Your answer must be an exact copy of the data, without any pictures.

---

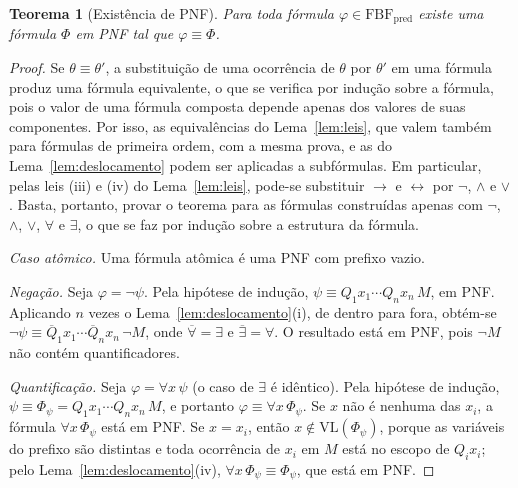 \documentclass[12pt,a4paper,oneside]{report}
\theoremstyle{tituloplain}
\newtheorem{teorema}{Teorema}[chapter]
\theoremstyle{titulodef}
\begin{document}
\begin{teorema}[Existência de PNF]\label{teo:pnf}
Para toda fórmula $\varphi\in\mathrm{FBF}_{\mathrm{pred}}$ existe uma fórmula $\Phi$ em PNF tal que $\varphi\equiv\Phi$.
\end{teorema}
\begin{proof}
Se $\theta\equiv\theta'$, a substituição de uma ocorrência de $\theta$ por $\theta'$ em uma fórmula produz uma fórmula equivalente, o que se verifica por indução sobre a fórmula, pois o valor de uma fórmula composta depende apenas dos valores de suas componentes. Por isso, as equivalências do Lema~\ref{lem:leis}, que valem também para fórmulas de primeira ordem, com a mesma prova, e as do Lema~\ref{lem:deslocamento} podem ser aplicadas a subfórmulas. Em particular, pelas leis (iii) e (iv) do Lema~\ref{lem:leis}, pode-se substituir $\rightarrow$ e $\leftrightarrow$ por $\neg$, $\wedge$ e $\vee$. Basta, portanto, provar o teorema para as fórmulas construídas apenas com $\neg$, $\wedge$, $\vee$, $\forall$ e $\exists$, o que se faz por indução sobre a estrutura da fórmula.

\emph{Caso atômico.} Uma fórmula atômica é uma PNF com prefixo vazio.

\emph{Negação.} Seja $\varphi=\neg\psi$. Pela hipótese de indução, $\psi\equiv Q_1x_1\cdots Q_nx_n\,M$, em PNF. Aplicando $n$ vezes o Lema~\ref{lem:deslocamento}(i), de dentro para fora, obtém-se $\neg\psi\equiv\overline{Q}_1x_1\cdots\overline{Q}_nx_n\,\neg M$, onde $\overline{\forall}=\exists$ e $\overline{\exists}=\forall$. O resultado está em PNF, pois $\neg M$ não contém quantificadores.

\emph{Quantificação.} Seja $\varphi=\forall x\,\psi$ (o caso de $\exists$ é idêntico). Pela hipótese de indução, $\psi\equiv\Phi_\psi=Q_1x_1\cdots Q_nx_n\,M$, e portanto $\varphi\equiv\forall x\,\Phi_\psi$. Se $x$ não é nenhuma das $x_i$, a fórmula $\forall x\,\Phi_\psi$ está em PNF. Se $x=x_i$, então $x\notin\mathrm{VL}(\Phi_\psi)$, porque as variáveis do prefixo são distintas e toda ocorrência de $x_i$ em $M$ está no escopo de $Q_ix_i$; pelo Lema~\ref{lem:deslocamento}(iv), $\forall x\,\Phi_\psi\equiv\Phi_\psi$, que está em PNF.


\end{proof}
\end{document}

---

> RESPONSE TO THE EXERCISE
 \documentclass[12pt,a4paper,oneside]{report}
\theoremstyle{tituloplain}
\newtheorem{teorema}{Teorema}[chapter]
\theoremstyle{titulodef}
\begin{document}
\begin{teorema}[Existência de PNF]\label{teo:pnf}
Para toda fórmula $\varphi\in\mathrm{FBF}_{\mathrm{pred}}$ existe uma fórmula $\Phi$ em PNF tal que $\varphi\equiv\Phi$.
\end{teorema}
\begin{proof}
Se $\theta\equiv\theta'$, a substituição de uma ocorrência de $\theta$ por $\theta'$ em uma fórmula produz uma fórmula equivalente, o que se verifica por indução sobre a fórmula, pois o valor de uma fórmula composta depende apenas dos valores de suas componentes. Por isso, as equivalências do Lema~\ref{lem:leis}, que valem também para fórmulas de primeira ordem, com a mesma prova, e as do Lema~\ref{lem:deslocamento} podem ser aplicadas a subfórmulas. Em particular, pelas leis (iii) e (iv) do Lema~\ref{lem:leis}, pode-se substituir $\rightarrow$ e $\leftrightarrow$ por $\neg$, $\wedge$ e $\vee$. Basta, portanto, provar o teorema para as fórmulas construídas apenas com $\neg$, $\wedge$, $\vee$, $\forall$ e $\exists$, o que se faz por indução sobre a estrutura da fórmula.

\emph{Caso atômico.} Uma fórmula atômica é uma PNF com prefixo vazio.

\emph{Negação.} Seja $\varphi=\neg\psi$. Pela hipótese de indução, $\psi\equiv Q_1x_1\cdots Q_nx_n\,M$, em PNF. Aplicando $n$ vezes o Lema~\ref{lem:deslocamento}(i), de dentro para fora, obtém-se $\neg\psi\equiv\overline{Q}_1x_1\cdots\overline{Q}_nx_n\,\neg M$, onde $\overline{\forall}=\exists$ e $\overline{\exists}=\forall$. O resultado está em PNF, pois $\neg M$ não contém quantificadores.

\emph{Quantificação.} Seja $\varphi=\forall x\,\psi$ (o caso de $\exists$ é idêntico). Pela hipótese de indução, $\psi\equiv\Phi_\psi=Q_1x_1\cdots Q_nx_n\,M$, e portanto $\varphi\equiv\forall x\,\Phi_\psi$. Se $x$ não é nenhuma das $x_i$, a fórmula $\forall x\,\Phi_\psi$ está em PNF. Se $x=x_i$, então $x\notin\mathrm{VL}(\Phi_\psi)$, porque as variáveis do prefixo são distintas e toda ocorrência de $x_i$ em $M$ está no escopo de $Q_ix_i$; pelo Lema~\ref{lem:deslocamento}(iv), $\forall x\,\Phi_\psi\equiv\Phi_\psi$, que está em PNF.


\end{proof}
\end{document}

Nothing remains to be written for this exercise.